PRIMA L’EMENDAMENTO a firma Laura Boldrini (Leu) veniva bocciato e poi quello di Federica Zanella (Fi) bloccato, scatenando le proteste tanto da costringere il presidente della Camera, Roberto Fico, a stoppare tutto, con i 5S bersagliati dall’accusa di aver strumentalizzato la materia a fini elettorali. Luigi Di Maio, che era in missione in Usa, aveva dovuto chiarire: «Voteremo gli emendamenti».

Ieri è arrivata la ricucitura: 461 voti a favore e nessuno contrario al testo partorito in mattinata in commissione, relatrice la 5S Stefania Ascari, con il beneplacito delle opposizioni, che hanno ritirato i subemendamenti. Forza Italia e Pd hanno accolto il voto in piedi battendo le mani, per sottolineare il loro successo. «È una vittoria delle opposizioni» ha esultato Boldrini. «Rispetto alla brandizzazione della proposta, ha prevalso la tutela delle donne» il commento di Zanella. E Giuditta Pini del Pd: «Abbiamo dovuto occupare l’aula per far votare la maggioranza giallo verde insieme a tutti noi». I 5S sono arrivati preparati e per conquistare le telecamere hanno indossato una rosa rossa.

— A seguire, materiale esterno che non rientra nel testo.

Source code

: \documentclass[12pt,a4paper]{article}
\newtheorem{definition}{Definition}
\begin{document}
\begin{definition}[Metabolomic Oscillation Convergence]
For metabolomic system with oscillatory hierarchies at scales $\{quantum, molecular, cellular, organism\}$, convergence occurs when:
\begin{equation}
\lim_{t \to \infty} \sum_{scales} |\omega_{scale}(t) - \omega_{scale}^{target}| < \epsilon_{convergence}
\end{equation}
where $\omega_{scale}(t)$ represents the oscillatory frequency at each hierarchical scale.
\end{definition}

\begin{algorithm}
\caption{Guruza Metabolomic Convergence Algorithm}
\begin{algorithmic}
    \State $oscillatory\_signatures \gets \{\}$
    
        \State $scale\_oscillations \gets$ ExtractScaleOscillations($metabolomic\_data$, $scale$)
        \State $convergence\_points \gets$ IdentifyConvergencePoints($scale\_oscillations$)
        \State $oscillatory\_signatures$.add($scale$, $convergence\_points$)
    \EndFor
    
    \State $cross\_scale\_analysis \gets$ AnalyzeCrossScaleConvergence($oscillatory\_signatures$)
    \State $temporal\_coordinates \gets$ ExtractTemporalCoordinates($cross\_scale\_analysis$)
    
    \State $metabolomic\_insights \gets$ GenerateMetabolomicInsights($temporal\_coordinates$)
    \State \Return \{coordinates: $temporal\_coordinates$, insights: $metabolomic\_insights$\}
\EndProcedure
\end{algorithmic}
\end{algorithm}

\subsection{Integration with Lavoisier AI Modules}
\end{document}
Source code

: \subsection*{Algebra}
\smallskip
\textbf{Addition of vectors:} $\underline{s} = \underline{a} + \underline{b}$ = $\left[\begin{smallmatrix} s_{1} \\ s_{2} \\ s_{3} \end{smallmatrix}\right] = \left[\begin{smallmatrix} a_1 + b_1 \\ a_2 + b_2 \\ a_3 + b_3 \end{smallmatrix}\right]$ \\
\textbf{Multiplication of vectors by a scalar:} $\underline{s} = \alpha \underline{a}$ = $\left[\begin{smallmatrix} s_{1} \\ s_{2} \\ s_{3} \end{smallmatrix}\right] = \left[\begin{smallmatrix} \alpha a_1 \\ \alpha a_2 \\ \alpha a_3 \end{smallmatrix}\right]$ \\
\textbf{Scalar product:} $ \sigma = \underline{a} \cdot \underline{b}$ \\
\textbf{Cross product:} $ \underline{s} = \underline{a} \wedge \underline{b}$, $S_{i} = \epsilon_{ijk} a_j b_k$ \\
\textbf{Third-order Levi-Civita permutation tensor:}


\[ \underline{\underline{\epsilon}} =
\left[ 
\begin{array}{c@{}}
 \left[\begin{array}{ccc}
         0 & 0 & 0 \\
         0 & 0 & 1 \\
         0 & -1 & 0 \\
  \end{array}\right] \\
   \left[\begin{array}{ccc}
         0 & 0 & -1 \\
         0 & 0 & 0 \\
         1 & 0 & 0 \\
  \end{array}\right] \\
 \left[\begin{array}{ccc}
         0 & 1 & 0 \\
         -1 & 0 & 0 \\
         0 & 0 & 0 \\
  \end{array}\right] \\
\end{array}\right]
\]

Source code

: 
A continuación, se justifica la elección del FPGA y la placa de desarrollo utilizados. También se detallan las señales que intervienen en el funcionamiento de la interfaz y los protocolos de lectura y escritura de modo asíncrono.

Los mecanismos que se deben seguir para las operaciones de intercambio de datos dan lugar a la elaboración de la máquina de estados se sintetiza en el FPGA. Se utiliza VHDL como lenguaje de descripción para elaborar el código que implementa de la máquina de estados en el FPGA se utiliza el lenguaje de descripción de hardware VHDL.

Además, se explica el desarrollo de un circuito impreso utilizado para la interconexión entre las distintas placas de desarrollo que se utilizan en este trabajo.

Il reato di «revenge porn» prevede il carcere da uno a sei anni e una multa da 5 a 15mila euro per chi diffonde senza consenso foto o video. Stessa pena per chi contribuisce alla loro divulgazione. Previste aggravanti se il reato è commesso dal partner o da un ex. La pena è aumentata da un terzo alla metà se i fatti sono commessi in danno di persona in inferiorità fisica o psichica o di una donna incinta. Il delitto è punito su querela di parte, sei mesi per presentarla. Oggi dovrebbe arrivare il voto finale sul Codice rosso, che passerà al Senato.

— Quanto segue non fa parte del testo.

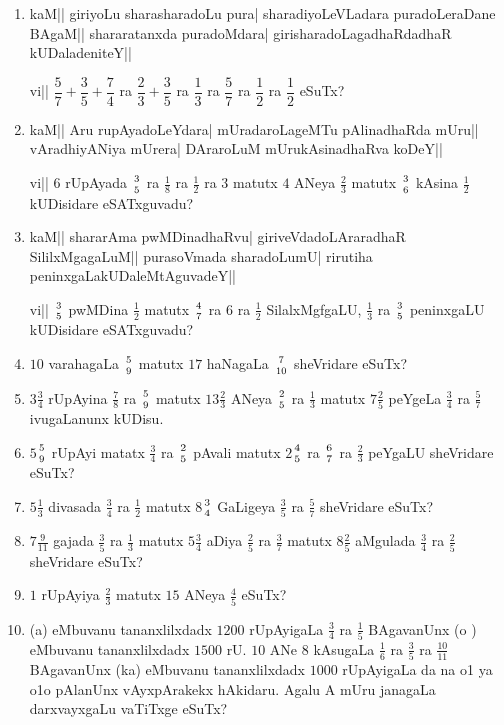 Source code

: \begin{enumerate}[\rm(1)]
\item kaM|| giriyoLu sharasharadoLu pura| sharadiyoLeVLadara puradoLeraDane BAgaM|| shararatanxda puradoMdara| girisharadoLagadhaRdadhaR kUDaladeniteY||

vi|| $\dfrac{5}{7}+\dfrac{3}{5}+\dfrac{7}{4}$ ra $\dfrac{2}{3} + \dfrac{3}{5}$ ra $\dfrac{1}{3}$ ra $\dfrac{5}{7}$ ra $\dfrac{1}{2}$ ra $\dfrac{1}{2}$ eSuTx?

\item kaM|| Aru rupAyadoLeYdara| mUradaroLageMTu pAlinadhaRda mUru|| vAradhiyANiya mUrera| DAraroLuM mUrukAsinadhaRva koDeY||

vi|| $6$ rUpAyada ${3}\above 0pt{5}$ ra $\tfrac{1}{8}$ ra $\tfrac{1}{2}$ ra $3$ matutx $4$ ANeya $\tfrac{2}{3}$ matutx ${3} \above 0pt {6}$ kAsina $\tfrac{1}{2}$ kUDisidare eSATxguvadu?

\item kaM|| shararAma pwMDinadhaRvu| giriveVdadoLAraradhaR SililxMgagaLuM|| purasoVmada sharadoLumU| rirutiha peninxgaLakUDaleMtAguvadeY||

vi|| ${3} \above 0pt {5}$ pwMDina $\tfrac{1}{2}$ matutx ${4}\above 0pt {7}$ ra $6$ ra $\tfrac{1}{2}$ SilalxMgfgaLU, $\tfrac{1}{3}$ ra ${3}\above 0pt{5}$ peninxgaLU kUDisidare eSATxguvadu?

\item $10$ varahagaLa ${5}\above 0pt {9}$ matutx $17$ haNagaLa ${7}\above 0pt {10}$ sheVridare eSuTx?

\item $3\tfrac{3}{4}$ rUpAyina $\tfrac{7}{8}$ ra ${5}\above 0pt{9}$ matutx $13\tfrac{2}{3}$ ANeya ${2}\above 0pt {5}$ ra $\tfrac{1}{3}$ matutx $7\tfrac{2}{5}$ peYgeLa $\tfrac{3}{4}$ ra $\tfrac{5}{7}$ ivugaLanunx kUDisu.

\item $5$${5} \above 0pt{9}$ rUpAyi matatx $\tfrac{3}{4}$ ra ${2}\above 0pt{5}$ pAvali matutx $2$${4}\above 0pt{5}$ ra ${6}\above 0pt{7}$ ra $\tfrac{2}{3}$ peYgaLU sheVridare eSuTx?

\item $5\tfrac{1}{3}$  divasada $\tfrac{3}{4}$ ra $\tfrac{1}{2}$ matutx $8$${3}\above 0pt{4}$ GaLigeya $\tfrac{3}{5}$ ra $\tfrac{5}{7}$ sheVridare eSuTx?

\item $7\tfrac{9}{11}$ gajada $\tfrac{3}{5}$ ra $\tfrac{1}{3}$ matutx $5\tfrac{3}{4}$ aDiya $\tfrac{2}{5}$ ra $\tfrac{3}{7}$ matutx $8\tfrac{2}{5}$ aMgulada $\tfrac{3}{4}$ ra $\tfrac{2}{5}$ sheVridare eSuTx?

\item $1$ rUpAyiya $\tfrac{2}{3}$ matutx $15$ ANeya $\tfrac{4}{5}$ eSuTx?

\item (a) eMbuvanu tananxlilxdadx $1200$ rUpAyigaLa $\tfrac{3}{4}$ ra $\tfrac{1}{5}$ BAgavanUnx (o
) eMbuvanu tananxlilxdadx $1500$ rU. $10$ ANe $8$ kAsugaLa $\tfrac{1}{6}$ ra $\tfrac{3}{5}$ ra $\tfrac{10}{11}$ BAgavanUnx (ka) eMbuvanu tananxlilxdadx $1000$ rUpAyigaLa \MU da \SU na {\rm o1
\RU}ya\; {\rm o1o}\; pAlanUnx vAyxpArakekx hAkidaru. Agalu A mUru janagaLa darxvayxgaLu vaTiTxge eSuTx?

\end{enumerate}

SE FICO SI È DETTO «soddisfatto della convergenza trovata alla Camera», Di Maio ha sottolineato: «Bene l’emendamento unitario ma poi portiamo subito in aula la legge della senatrice Elvira Evangelista per regolamentare la materia nel suo insieme». Il capogruppo a Palazzo Madama, Stefano Patuanelli, ha spiegato: «Segue il nostro impegno per approvare una legge organica, che si occupi anche di privacy, dell’oblio, della responsabilità delle piattaforme web e dei percorsi di educazione per studenti e docenti».

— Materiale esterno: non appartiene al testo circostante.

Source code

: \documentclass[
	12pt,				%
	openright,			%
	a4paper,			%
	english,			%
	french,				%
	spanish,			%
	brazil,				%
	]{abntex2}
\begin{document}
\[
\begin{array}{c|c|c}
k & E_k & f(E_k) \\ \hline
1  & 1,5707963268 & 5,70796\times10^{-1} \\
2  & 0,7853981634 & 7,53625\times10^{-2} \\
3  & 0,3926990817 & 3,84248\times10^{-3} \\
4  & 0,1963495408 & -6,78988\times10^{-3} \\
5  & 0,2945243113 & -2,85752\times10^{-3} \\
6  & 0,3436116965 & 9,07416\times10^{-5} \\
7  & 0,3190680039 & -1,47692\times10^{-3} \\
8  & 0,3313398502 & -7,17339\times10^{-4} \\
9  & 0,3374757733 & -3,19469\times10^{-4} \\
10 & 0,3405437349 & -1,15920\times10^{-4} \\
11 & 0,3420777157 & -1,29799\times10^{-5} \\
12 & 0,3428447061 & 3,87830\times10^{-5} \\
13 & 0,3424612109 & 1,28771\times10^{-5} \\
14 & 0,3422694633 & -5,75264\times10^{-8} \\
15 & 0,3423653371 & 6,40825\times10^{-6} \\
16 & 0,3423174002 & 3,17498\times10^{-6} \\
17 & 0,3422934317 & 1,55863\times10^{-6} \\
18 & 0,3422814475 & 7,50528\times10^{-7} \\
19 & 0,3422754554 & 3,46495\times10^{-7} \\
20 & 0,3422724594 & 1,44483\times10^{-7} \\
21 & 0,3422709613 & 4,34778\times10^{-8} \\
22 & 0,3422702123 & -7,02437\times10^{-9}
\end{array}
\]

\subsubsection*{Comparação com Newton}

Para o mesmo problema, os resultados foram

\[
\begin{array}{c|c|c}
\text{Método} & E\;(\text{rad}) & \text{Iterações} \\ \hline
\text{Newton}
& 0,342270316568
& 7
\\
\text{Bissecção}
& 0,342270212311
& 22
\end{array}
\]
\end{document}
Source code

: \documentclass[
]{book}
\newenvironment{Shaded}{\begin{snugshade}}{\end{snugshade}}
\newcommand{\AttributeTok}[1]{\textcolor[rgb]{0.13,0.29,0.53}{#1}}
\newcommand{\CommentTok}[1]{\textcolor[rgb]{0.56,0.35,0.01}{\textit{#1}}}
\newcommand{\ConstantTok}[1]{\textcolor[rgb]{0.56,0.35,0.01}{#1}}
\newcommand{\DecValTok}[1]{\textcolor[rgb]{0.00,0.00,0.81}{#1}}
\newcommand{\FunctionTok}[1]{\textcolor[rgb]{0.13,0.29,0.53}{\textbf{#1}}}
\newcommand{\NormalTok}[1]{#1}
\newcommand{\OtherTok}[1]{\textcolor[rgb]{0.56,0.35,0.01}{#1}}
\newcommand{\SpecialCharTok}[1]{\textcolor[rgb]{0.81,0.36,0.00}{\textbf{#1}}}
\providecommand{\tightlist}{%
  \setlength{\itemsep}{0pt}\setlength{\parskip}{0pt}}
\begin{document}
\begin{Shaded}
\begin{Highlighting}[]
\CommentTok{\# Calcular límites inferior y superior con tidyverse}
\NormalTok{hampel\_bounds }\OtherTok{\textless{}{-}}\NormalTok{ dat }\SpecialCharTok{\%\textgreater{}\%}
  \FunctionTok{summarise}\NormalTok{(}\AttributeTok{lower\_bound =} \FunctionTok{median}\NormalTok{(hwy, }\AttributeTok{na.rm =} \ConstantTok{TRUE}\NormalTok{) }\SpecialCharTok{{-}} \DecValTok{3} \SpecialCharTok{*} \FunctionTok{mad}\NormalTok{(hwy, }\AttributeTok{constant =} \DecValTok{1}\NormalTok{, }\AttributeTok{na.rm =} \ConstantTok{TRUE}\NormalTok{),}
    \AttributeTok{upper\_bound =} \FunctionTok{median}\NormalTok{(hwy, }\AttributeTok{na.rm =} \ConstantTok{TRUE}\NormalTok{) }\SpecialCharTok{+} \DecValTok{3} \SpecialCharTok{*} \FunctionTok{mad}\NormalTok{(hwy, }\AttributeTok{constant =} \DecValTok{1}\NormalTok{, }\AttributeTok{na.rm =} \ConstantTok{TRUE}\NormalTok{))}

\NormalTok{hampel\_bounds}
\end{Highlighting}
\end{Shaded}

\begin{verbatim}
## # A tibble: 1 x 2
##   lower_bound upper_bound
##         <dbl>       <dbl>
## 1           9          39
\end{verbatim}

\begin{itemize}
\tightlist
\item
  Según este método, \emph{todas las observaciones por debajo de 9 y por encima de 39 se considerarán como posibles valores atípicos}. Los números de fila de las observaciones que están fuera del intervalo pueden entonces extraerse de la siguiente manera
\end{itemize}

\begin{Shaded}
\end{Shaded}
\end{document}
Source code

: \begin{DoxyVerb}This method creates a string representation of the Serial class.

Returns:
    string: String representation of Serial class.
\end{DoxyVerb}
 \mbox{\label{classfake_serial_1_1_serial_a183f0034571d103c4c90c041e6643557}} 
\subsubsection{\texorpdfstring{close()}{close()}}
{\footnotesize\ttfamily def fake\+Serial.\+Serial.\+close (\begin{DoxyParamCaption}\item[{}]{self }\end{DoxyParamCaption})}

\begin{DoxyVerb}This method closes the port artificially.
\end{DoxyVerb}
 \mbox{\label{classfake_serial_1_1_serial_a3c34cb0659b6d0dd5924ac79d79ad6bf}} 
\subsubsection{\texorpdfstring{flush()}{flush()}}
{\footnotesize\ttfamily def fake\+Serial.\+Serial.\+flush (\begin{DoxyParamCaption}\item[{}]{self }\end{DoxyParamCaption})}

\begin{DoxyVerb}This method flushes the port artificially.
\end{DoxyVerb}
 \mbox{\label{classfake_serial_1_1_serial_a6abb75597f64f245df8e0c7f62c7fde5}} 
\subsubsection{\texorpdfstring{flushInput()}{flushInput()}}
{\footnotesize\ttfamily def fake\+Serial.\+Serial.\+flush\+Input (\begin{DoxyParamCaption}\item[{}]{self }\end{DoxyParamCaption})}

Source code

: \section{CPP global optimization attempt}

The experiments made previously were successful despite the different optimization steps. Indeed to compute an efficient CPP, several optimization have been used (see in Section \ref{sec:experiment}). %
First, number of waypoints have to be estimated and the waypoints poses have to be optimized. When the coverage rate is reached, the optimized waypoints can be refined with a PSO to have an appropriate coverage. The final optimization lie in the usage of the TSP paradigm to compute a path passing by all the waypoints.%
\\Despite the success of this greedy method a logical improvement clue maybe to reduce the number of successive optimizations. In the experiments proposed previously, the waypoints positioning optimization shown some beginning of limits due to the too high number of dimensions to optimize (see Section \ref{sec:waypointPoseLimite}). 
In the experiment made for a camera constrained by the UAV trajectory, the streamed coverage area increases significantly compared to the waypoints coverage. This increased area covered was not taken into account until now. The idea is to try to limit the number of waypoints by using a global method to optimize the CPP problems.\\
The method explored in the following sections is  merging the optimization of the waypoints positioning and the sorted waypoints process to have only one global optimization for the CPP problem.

Dal campo della Lega si è fatta sentire la ministra Giulia Bongiorno: «Sul revenge porn c’è condivisione da pare di tutte le forze politiche». Mentre sulla castrazione chimica i 5 Stelle hanno fatto muro. Il Carroccio prima ha spinto per la prova di forza poi, difronte a una sconfitta sicura, ha fatto marcia indietro: «Noi della Lega avevamo chiesto di aggiungere con un emendamento il trattamento farmacologico volontario e reversibile. Siamo consapevoli – ha ammesso Bongiorno – che questo emendamento, in questa fase, non è condiviso dai 5S». Ma il tema è solo rimandato, la Lega lo inserirà in un nuovo ddl. «Se uno è malato va curato. Mi aspetto che il 99% del parlamento voti a favore», ha tirato dritto Matteo Salvini che, per non rimanere escluso dal voto sul «revenge porn», ha poi aggiunto: «Sono orgoglioso di questo parlamento, di questo governo, di questa maggioranza e della mia Lega». E preso dall’entusiasmo ha anche proposto di «creare un telefono rosso che permetta alle donne di denunciare e di essere ascoltate». La deputata dem Lucia Annibali l’ha gelato: «Non sa di cosa parla e utilizza le donne solo per fare propaganda. Esiste già il 1522, numero antiviolenza istituito dalla presidenza del consiglio nel 2006 e nel 2013 integrato con l’assistenza alle vittime di stalking».

MENTRE CRISTINA ORNANO, segretaria di Area (l’associazione delle toghe progressiste), boccia la castrazione chimica: «È una pratica contraria ai principi costituzionali e alle norme in materia di tutela della dignità della persona e dei trattamenti terapeutici. Inutile ai fini del contrasto alla violenza di genere, rischia di essere anche inefficace».